To do this, they first had to identify who had the best Web portal for microbial gene annotation and who had the best system for tracking metadata for genome projects. "From the beginning, it was just defining the core needs of this ambitious project and being aware enough to realize that the most effective and efficient and rapid way to get something off the ground was going to be to reach out to folks at different institutes," she says.
But Wortman, who is also working in collaboration with Stanford University on the Aspergillus genome database project as well as various other collaborative genome projects, knows that that's only half the battle — the tough part is getting all of these sites on the same page. "They're at different time zones and it's a challenge to have that start-up communication," she says. "But it's important to have a number of conference calls and a face-to-face meeting as soon as possible at the beginning of the project, and really a collaborative effort to come up with an overall project plan, in writing, that reflected what we wanted to accomplish in our first year."
The question of whether or not a research project will morph into a large collaboration is usually -quickly determined by an evaluation of local resources and skill sets. In the case of the HMP, all involved were aware that there was going to be a flood of data coming in very quickly. They knew they had to reach out to other institutes for informatics help or pare down the resources that the DACC needed for the HMP to really get a bang out of its buck. "The answer to that was we need to do leverage existing systems, identify the best existing systems to fulfill these needs, and try to leverage them on startup. … They can evolve during the course of the project to meet project-specific needs, but the idea is for the start-up to be as rapid as possible and to have a network of collaborators that have complimentary strengths and resources that can really be brought to bear if that happens," Wortman says.

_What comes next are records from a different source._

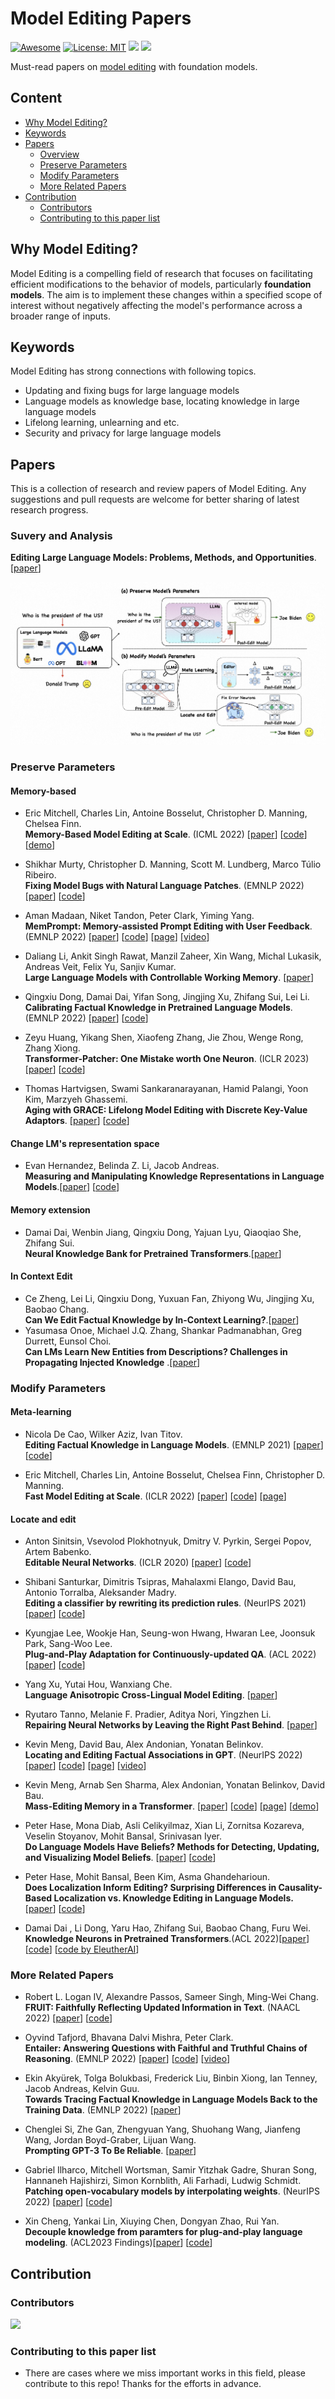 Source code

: # Model Editing Papers

[![Awesome](https://awesome.re/badge.svg)](https://github.com/zjunlp/ModelEditingPapers) 
[![License: MIT](https://img.shields.io/badge/License-MIT-green.svg)](https://opensource.org/licenses/MIT)
![](https://img.shields.io/github/last-commit/zjunlp/ModelEditingPapers?color=green) 
![](https://img.shields.io/badge/PRs-Welcome-red)

Must-read papers on [model editing](https://arxiv.org/abs/2305.13172) with foundation models.

## Content

- [Why Model Editing?](#why-model-editing)
- [Keywords](#keywords)
- [Papers](#papers)
  - [Overview](#survey-and-analysis)
  - [Preserve Parameters](#preserve-parameters)
  - [Modify Parameters](#modify-parameters)
  - [More Related Papers](#more-related-papers)
- [Contribution](#contribution)
  - [Contributors](#contributors)
  - [Contributing to this paper list](#contributing-to-this-paper-list)


## Why Model Editing?
Model Editing is a compelling field of research that focuses on facilitating efficient modifications to the behavior of models, particularly **foundation models**. The aim is to implement these changes within a specified scope of interest without negatively affecting the model's performance across a broader range of inputs.

## Keywords 
Model Editing has strong connections with following topics.
- Updating and fixing bugs for large language models
- Language models as knowledge base, locating knowledge in large language models
- Lifelong learning, unlearning and etc.
- Security and privacy for large language models

## Papers
This is a collection of research and review papers of Model Editing. Any suggestions and pull requests are welcome for better sharing of latest research progress.

### Suvery and Analysis

**Editing Large Language Models: Problems, Methods, and Opportunities**. [[paper](https://arxiv.org/abs/2305.13172)] 
<div align=center><img src="./img/overview.jpg" width="100%" height="80%" /></div>

### Preserve Parameters

#### Memory-based

- Eric Mitchell, Charles Lin, Antoine Bosselut, Christopher D. Manning, Chelsea Finn.<br />
**Memory-Based Model Editing at Scale**. (ICML 2022) [[paper](https://arxiv.org/abs/2206.06520)] [[code](https://github.com/eric-mitchell/serac)] [[demo](https://sites.google.com/view/serac-editing)]

- Shikhar Murty, Christopher D. Manning, Scott M. Lundberg, Marco Túlio Ribeiro.<br />
  **Fixing Model Bugs with Natural Language Patches**. (EMNLP 2022) [[paper](https://arxiv.org/abs/2211.03318)] [[code](https://github.com/MurtyShikhar/LanguagePatching)]
- Aman Madaan, Niket Tandon, Peter Clark, Yiming Yang.<br />
  **MemPrompt: Memory-assisted Prompt Editing with User Feedback**. (EMNLP 2022) [[paper](https://arxiv.org/abs/2201.06009)] [[code](https://github.com/madaan/memprompt)] [[page](https://memprompt.com/)] [[video](https://www.youtube.com/watch?v=Ld7R02bOiNQ&t=1s)]
- Daliang Li, Ankit Singh Rawat, Manzil Zaheer, Xin Wang, Michal Lukasik, Andreas Veit, Felix Yu, Sanjiv Kumar.<br />
  **Large Language Models with Controllable Working Memory**. [[paper](https://arxiv.org/abs/2211.05110)]
- Qingxiu Dong, Damai Dai, Yifan Song, Jingjing Xu, Zhifang Sui, Lei Li.<br />
  **Calibrating Factual Knowledge in Pretrained Language Models**. (EMNLP 2022) [[paper](https://arxiv.org/abs/2210.03329)] [[code](https://github.com/dqxiu/CaliNet)]
- Zeyu Huang, Yikang Shen, Xiaofeng Zhang, Jie Zhou, Wenge Rong, Zhang Xiong.<br />
  **Transformer-Patcher: One Mistake worth One Neuron**. (ICLR 2023) [[paper](https://arxiv.org/abs/2301.09785)] [[code](https://github.com/ZeroYuHuang/Transformer-Patcher)]
- Thomas Hartvigsen, Swami Sankaranarayanan, Hamid Palangi, Yoon Kim, Marzyeh Ghassemi.<br />
  **Aging with GRACE: Lifelong Model Editing with Discrete Key-Value Adaptors**. [[paper](https://arxiv.org/abs/2211.11031)] [[code](https://github.com/thartvigsen/grace)]

#### Change LM's representation space

- Evan Hernandez, Belinda Z. Li, Jacob Andreas.<br />
  **Measuring and Manipulating Knowledge Representations in Language Models**.[[paper](http://arxiv.org/abs/2304.00740)] [[code](https://github.com/evandez/REMEDI)]

#### Memory extension

- Damai Dai, Wenbin Jiang, Qingxiu Dong, Yajuan Lyu, Qiaoqiao She, Zhifang Sui.<br />
  **Neural Knowledge Bank for Pretrained Transformers**.[[paper](http://arxiv.org/abs/2208.00399)]


#### In Context Edit
- Ce Zheng, Lei Li, Qingxiu Dong, Yuxuan Fan, Zhiyong Wu, Jingjing Xu, Baobao Chang.<br />
**Can We Edit Factual Knowledge by In-Context Learning?**.[[paper](https://arxiv.org/abs/2305.12740)]
- Yasumasa Onoe, Michael J.Q. Zhang, Shankar Padmanabhan, Greg Durrett, Eunsol Choi.<br />
**Can LMs Learn New Entities from Descriptions? Challenges in Propagating Injected Knowledge** .[[paper](https://arxiv.org/abs/2305.01651)]

### Modify Parameters

#### Meta-learning

- Nicola De Cao, Wilker Aziz, Ivan Titov.<br />
**Editing Factual Knowledge in Language Models**. (EMNLP 2021) [[paper](https://arxiv.org/abs/2104.08164)] [[code](https://github.com/nicola-decao/KnowledgeEditor)]

- Eric Mitchell, Charles Lin, Antoine Bosselut, Chelsea Finn, Christopher D. Manning.<br />
**Fast Model Editing at Scale**. (ICLR 2022) [[paper](https://arxiv.org/abs/2110.11309)] [[code](https://github.com/eric-mitchell/mend)] [[page](https://sites.google.com/view/mend-editing)]

#### Locate and edit

- Anton Sinitsin, Vsevolod Plokhotnyuk, Dmitry V. Pyrkin, Sergei Popov, Artem Babenko.<br />
**Editable Neural Networks**. (ICLR 2020) [[paper](https://arxiv.org/abs/2004.00345)] [[code](https://github.com/xtinkt/editable)]

- Shibani Santurkar, Dimitris Tsipras, Mahalaxmi Elango, David Bau, Antonio Torralba, Aleksander Madry.<br />
**Editing a classifier by rewriting its prediction rules**. (NeurIPS 2021) [[paper](https://proceedings.neurips.cc/paper/2021/hash/c46489a2d5a9a9ecfc53b17610926ddd-Abstract.html)] [[code](https://github.com/MadryLab/EditingClassifiers)]

- Kyungjae Lee, Wookje Han, Seung-won Hwang, Hwaran Lee, Joonsuk Park, Sang-Woo Lee.<br />
**Plug-and-Play Adaptation for Continuously-updated QA**. (ACL 2022) [[paper](https://arxiv.org/abs/2204.12785)] [[code](https://github.com/wookjeHan/Plug-and-Play-Adaptation-for-Continuously-updated-QA)]

- Yang Xu, Yutai Hou, Wanxiang Che.<br />
**Language Anisotropic Cross-Lingual Model Editing**. [[paper](https://arxiv.org/abs/2205.12677)] 

- Ryutaro Tanno, Melanie F. Pradier, Aditya Nori, Yingzhen Li.<br />
**Repairing Neural Networks by Leaving the Right Past Behind**. [[paper](https://arxiv.org/abs/2207.04806)]

- Kevin Meng, David Bau, Alex Andonian, Yonatan Belinkov.<br />
**Locating and Editing Factual Associations in GPT**. (NeurIPS 2022) [[paper](https://arxiv.org/abs/2202.05262)] [[code](https://github.com/kmeng01/rome)] [[page](https://rome.baulab.info/)] [[video](https://www.youtube.com/watch?v=_NMQyOu2HTo&t=0)]

- Kevin Meng, Arnab Sen Sharma, Alex Andonian, Yonatan Belinkov, David Bau.<br />
**Mass-Editing Memory in a Transformer**. [[paper](https://arxiv.org/abs/2210.07229)] [[code](https://github.com/kmeng01/memit)] [[page](https://memit.baulab.info/)] [[demo](https://memit.baulab.us/#/)]

- Peter Hase, Mona Diab, Asli Celikyilmaz, Xian Li, Zornitsa Kozareva, Veselin Stoyanov, Mohit Bansal, Srinivasan Iyer.<br />
  **Do Language Models Have Beliefs? Methods for Detecting, Updating, and Visualizing Model Beliefs**. [[paper](https://arxiv.org/pdf/2111.13654.pdf)] [[code](https://github.com/peterbhase/SLAG-Belief-Updating)]

- Peter Hase, Mohit Bansal, Been Kim, Asma Ghandeharioun.<br />
  **Does Localization Inform Editing? Surprising Differences in Causality-Based Localization vs. Knowledge Editing in Language Models.** [[paper](https://arxiv.org/pdf/2301.04213.pdf)] [[code](https://github.com/google/belief-localization)] 

- Damai Dai , Li Dong, Yaru Hao, Zhifang Sui, Baobao Chang, Furu Wei.<br />**Knowledge Neurons in Pretrained Transformers**.(ACL 2022)[[paper](http://arxiv.org/abs/2104.08696)] [[code](https://github.com/Hunter-DDM/knowledge-neurons)] [[code by EleutherAI](https://github.com/EleutherAI/knowledge-neurons)]


### More Related Papers

- Robert L. Logan IV, Alexandre Passos, Sameer Singh, Ming-Wei Chang.<br />
**FRUIT: Faithfully Reflecting Updated Information in Text**. (NAACL 2022) [[paper]()] [[code]()]

- Oyvind Tafjord, Bhavana Dalvi Mishra, Peter Clark.<br />
**Entailer: Answering Questions with Faithful and Truthful Chains of Reasoning**. (EMNLP 2022) [[paper](https://arxiv.org/abs/2210.12217)] [[code](https://github.com/allenai/entailment_bank)] [[video](https://www.youtube.com/watch?v=GYTJ_Pxva7Q)]

- Ekin Akyürek, Tolga Bolukbasi, Frederick Liu, Binbin Xiong, Ian Tenney, Jacob Andreas, Kelvin Guu.<br />
**Towards Tracing Factual Knowledge in Language Models Back to the Training Data**. (EMNLP 2022) [[paper](https://arxiv.org/abs/2204.12785)]

- Chenglei Si, Zhe Gan, Zhengyuan Yang, Shuohang Wang, Jianfeng Wang, Jordan Boyd-Graber, Lijuan Wang.<br />
**Prompting GPT-3 To Be Reliable**. [[paper](https://arxiv.org/abs/2210.09150)]

- Gabriel Ilharco, Mitchell Wortsman, Samir Yitzhak Gadre, Shuran Song, Hannaneh Hajishirzi, Simon Kornblith, Ali Farhadi, Ludwig Schmidt.<br />
  **Patching open-vocabulary models by interpolating weights**. (NeurIPS 2022) [[paper](https://arxiv.org/abs/2208.05592)] [[code](https://github.com/mlfoundations/patching)]

- Xin Cheng, Yankai Lin, Xiuying Chen, Dongyan Zhao, Rui Yan.<br />**Decouple knowledge from paramters for plug-and-play language modeling**. (ACL2023 Findings)[[paper](http://arxiv.org/abs/2305.11564)] [[code](https://github.com/Hannibal046/PlugLM)]

## Contribution
### Contributors

<a href="https://github.com/zjunlp/
ModelEditingPapers/graphs/contributors">
  <img src="https://contrib.rocks/image?repo=zjunlp/ModelEditingPapers" />
</a>
### Contributing to this paper list

-  There are cases where we miss important works in this field, please contribute to this repo! Thanks for the efforts in advance.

It may sound like a no-brainer, but when it comes to successfully managing any collaboration, communication is key and, if at all possible, there should be at least one individual involved in the project whose sole responsibility is making sure that wires do not get crossed. "You just can't underestimate the importance of constant [one-on-one] communication and communication using different methods," Wortman says. "Some people do better on the phone, some people with instant messenger, some do better with e-mail, so [it's important to combine]those communication methods and having Web conferences followed up by written minutes followed up by written project plans. You can't communicate too much."
NHGRI's Garges agrees that keeping an open line of communication going at all times is essential for a collaboration of this size. She is also in the position of being one of the only people associated with the HMP whose sole job is to help oversee the project. "There's a good communication system already going and the major way information is conveyed is through teleconferences that the individual working groups within the HMP have usually on a weekly basis," she says. "I get to hear the weekly update on what is happening, so communication is key to bringing the group together ... and the DACC really serves as a centering group within the HMP."